Last Updated: Friday - 09/24/2010
Week of November 8, 1999
Lutheran stresses 'Wow!' of creation
Ecumenical mission hears pastor promote reflection on life's simplicity
By ANH HOANG
WCR Staff Writer
Lutheran pastor the Rev. David Kaiser's advice to Christian adults is to "have some fun, write some poetry and sing some songs. Alleluia!"
It's sound advice for adults who have started seeing creation and all living things in the context of a scientific formula rather than seeing them simply as creations of God.
It's back to the basics advice.
Kaiser, an Iowa native now living in Saskatchewan, was the facilitator for the 10th annual Sherwood Park Ecumenical Mission, Nov. 1 to 4.
Kaiser offered this advice to more than 500 people on the first evening of the mission. His homily, entitled "The giraffe is a joke, tumbleweeds too," was a look at how Christians have evolved into scientific thinkers rather than just accepting the simple grace of God.
He cites an excerpt from the book, Children's Letters to God where a young girl writes:
Did you mean for the giraffe to look that way or was it a joke?
"I wonder if (the writer) doesn't have it right," Kaiser said. "Instead of wondering what the ecological, scientific reasoning for the giraffe being the way it is, we just accept it as a joke from God to us."
He enhanced God's simplicity with another example, from the comic strip B.C. where a caveman asks God, "Why on earth did you make tumbleweed?" To which God replies, "Because I thought they would look better on earth than in heaven."
The concept of God has become more complex with time and most of that is due to educational advancement. According to Kaiser, it seems the more we learn from textbooks, the more we lose of the true meaning of God.
"There was more romance in our religion back then," Kaiser said. "There was an easier conceptualization of God."
The annual ecumenical mission was initiated in 1990 with Roman Catholic Father Tom Ryan and Anglican minister, Father William Derby. It is an opportunity for the Sherwood Park community to come together and celebrate the common faith in Christ, despite denominational differences.

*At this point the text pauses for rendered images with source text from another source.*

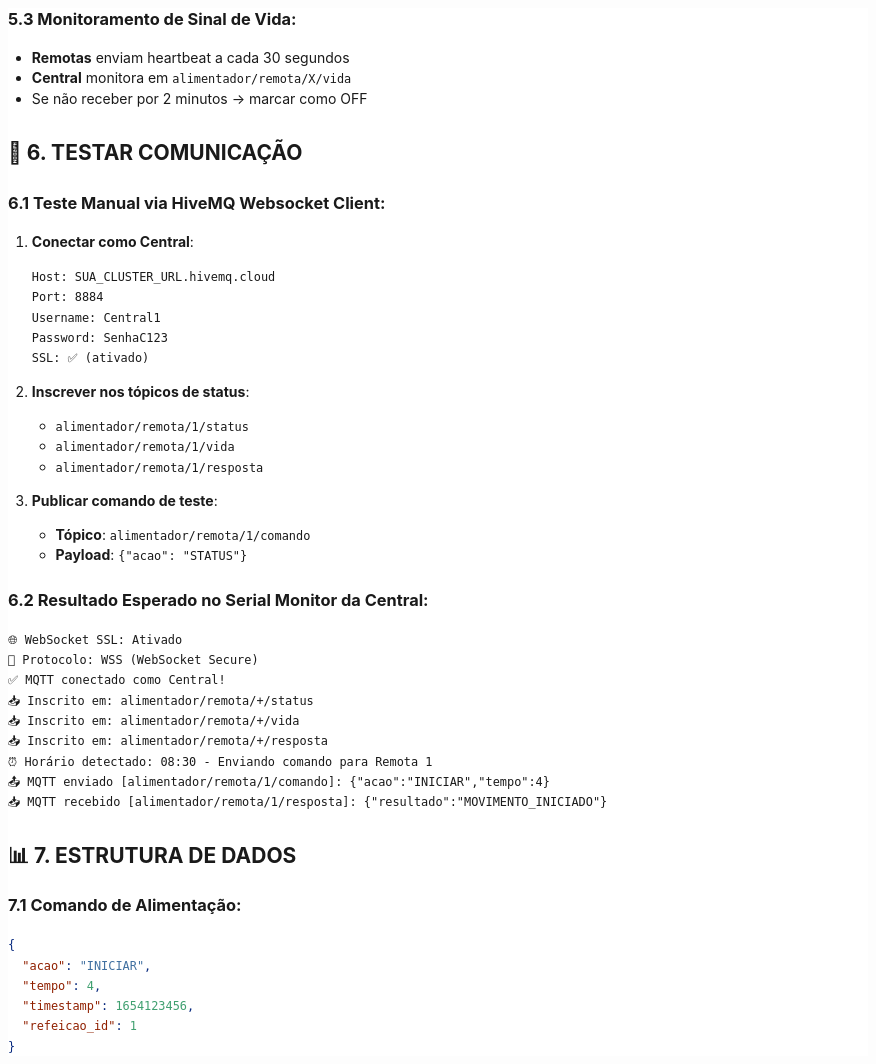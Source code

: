 ### 5.3 Monitoramento de Sinal de Vida:
- **Remotas** enviam heartbeat a cada 30 segundos
- **Central** monitora em `alimentador/remota/X/vida`
- Se não receber por 2 minutos → marcar como OFF

## 🧪 **6. TESTAR COMUNICAÇÃO**

### 6.1 Teste Manual via HiveMQ Websocket Client:

1. **Conectar como Central**:
   ```
   Host: SUA_CLUSTER_URL.hivemq.cloud
   Port: 8884
   Username: Central1
   Password: SenhaC123
   SSL: ✅ (ativado)
   ```

2. **Inscrever nos tópicos de status**:
   - `alimentador/remota/1/status`
   - `alimentador/remota/1/vida`
   - `alimentador/remota/1/resposta`

3. **Publicar comando de teste**:
   - **Tópico**: `alimentador/remota/1/comando`
   - **Payload**: `{"acao": "STATUS"}`

### 6.2 Resultado Esperado no Serial Monitor da Central:
```
🌐 WebSocket SSL: Ativado
📍 Protocolo: WSS (WebSocket Secure)
✅ MQTT conectado como Central!
📥 Inscrito em: alimentador/remota/+/status
📥 Inscrito em: alimentador/remota/+/vida
📥 Inscrito em: alimentador/remota/+/resposta
⏰ Horário detectado: 08:30 - Enviando comando para Remota 1
📤 MQTT enviado [alimentador/remota/1/comando]: {"acao":"INICIAR","tempo":4}
📥 MQTT recebido [alimentador/remota/1/resposta]: {"resultado":"MOVIMENTO_INICIADO"}
```

## 📊 **7. ESTRUTURA DE DADOS**

### 7.1 Comando de Alimentação:
```json
{
  "acao": "INICIAR",
  "tempo": 4,
  "timestamp": 1654123456,
  "refeicao_id": 1
}
```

Organizers believe it is the only ecumenical mission of its kind in Canada, perhaps even internationally.
Along with OLPH, the mission is also sponsored by St. John Lutheran, Ardrossan United, St. Thomas Anglican, Mount Olivet Lutheran, Sherwood Park United, Bethel Lutheran and Salisbury United.
Past facilitators have included Anglican Bishop Victoria Matthews of Edmonton, and Pallotine Father Erik Reichers.
"I've heard good things about this mission from friends who have attended in the past," said Claire Steen, who attends OLPH. "You'd never think you could get this many people from different churches in the same place to listen to the same message."
Her friend Anne Dryer, a member of St. Thomas Anglican, added, "It's nice that (Kaiser) could talk about God in a way that everyone could agree on. It kind of shows you that we've all been wrestling with each other in the past for nothing. Catholics, Baptists, Lutherans, everyone, we're really all the same."
Like the potluck dinner that was part of the kickoff celebration, the mission itself is a potluck of God's creation.
"Think of God knitting and pearling you in your mother's womb," Kaiser said. "Because it makes about as much sense as the biological reason of where babies come from."
But the simplified answer that everything is a creation of God and celebrating that simplicity, is no longer acceptable, said Kaiser. Instead many Christians have placed creation into the hands of science and explained the livelihood of the flowers and the trees with numerical equations instead.
In his talk, Kaiser put aside the Christian theology and doctorate induced vocabulary to go back to a God "who is the Creator, the Redeemer, and the Sanctifier.
"We need to learn again, to listen to the mountains and the hills as the prophet Isaiah wrote - we just need to listen and say 'Wow!'
"We write dissertations about beetles and bugs and we forget that it was God that made all that. That's all there is to it."